THE TASK -
Below are the records; copy each line in them that holds the word "tracks".
--- ENTRIES PROVIDED Enclosed Below ---
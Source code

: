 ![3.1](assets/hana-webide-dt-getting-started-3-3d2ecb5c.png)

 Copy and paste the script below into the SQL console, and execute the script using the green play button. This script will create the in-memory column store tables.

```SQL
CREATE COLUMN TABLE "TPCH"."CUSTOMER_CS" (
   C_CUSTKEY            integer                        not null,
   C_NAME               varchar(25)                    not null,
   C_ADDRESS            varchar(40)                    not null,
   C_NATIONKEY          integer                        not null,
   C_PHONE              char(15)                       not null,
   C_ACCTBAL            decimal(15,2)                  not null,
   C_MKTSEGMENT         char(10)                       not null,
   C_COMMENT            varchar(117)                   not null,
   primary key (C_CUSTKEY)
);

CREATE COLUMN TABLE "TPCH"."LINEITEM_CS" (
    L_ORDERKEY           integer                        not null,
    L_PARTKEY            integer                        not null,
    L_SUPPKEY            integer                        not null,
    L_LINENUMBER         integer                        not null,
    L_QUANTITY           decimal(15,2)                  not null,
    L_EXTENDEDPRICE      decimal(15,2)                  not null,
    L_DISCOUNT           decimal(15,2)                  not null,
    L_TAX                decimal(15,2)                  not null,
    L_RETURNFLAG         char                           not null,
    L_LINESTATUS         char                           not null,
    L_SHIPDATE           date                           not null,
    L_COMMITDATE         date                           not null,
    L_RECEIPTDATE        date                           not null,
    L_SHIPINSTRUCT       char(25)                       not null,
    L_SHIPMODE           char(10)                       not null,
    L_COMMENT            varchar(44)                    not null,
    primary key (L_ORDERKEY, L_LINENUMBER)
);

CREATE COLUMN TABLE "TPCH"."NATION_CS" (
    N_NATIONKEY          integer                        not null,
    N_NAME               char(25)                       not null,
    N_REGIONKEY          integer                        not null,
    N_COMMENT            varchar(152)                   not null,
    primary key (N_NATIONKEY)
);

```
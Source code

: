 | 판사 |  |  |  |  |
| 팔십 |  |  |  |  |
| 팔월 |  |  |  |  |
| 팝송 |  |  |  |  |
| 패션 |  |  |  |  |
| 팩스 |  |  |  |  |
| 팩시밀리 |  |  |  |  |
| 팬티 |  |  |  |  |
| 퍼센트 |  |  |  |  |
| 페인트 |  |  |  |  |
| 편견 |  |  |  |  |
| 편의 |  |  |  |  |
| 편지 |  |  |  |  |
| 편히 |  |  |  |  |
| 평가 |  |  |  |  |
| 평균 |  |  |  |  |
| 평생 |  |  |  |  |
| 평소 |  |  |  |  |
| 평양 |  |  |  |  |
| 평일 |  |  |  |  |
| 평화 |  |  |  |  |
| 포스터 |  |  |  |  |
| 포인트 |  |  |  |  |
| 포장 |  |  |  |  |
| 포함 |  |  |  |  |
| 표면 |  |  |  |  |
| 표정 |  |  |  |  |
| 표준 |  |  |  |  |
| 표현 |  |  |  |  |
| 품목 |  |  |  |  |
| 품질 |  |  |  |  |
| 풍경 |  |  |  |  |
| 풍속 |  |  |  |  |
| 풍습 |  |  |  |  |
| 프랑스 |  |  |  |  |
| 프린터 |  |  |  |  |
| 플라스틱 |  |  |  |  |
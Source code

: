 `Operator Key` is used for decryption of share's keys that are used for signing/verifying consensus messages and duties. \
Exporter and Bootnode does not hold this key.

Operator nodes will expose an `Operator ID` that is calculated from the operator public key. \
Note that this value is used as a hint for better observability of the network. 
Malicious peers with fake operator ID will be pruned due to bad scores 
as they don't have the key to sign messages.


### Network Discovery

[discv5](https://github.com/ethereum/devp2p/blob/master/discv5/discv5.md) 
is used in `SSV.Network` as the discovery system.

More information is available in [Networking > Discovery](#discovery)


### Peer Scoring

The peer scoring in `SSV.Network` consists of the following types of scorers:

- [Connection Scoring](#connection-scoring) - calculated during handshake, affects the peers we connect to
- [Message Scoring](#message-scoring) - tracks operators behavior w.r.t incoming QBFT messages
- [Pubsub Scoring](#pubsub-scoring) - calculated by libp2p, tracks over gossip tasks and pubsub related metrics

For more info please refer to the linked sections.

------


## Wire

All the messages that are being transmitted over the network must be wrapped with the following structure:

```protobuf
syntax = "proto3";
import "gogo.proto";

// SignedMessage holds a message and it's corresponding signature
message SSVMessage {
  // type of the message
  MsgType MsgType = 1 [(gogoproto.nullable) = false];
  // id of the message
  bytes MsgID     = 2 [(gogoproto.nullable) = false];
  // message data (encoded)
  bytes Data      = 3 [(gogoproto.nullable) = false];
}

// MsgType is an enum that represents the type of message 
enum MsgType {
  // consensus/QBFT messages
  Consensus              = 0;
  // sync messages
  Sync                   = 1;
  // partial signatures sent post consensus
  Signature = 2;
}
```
--- End of Enclosed ENTRIES PROVIDED ---
REPLY -
- [Message Scoring](#message-scoring) - tracks operators behavior w.r.t incoming QBFT messages
- [Pubsub Scoring](#pubsub-scoring) - calculated by libp2p, tracks over gossip tasks and pubsub related metrics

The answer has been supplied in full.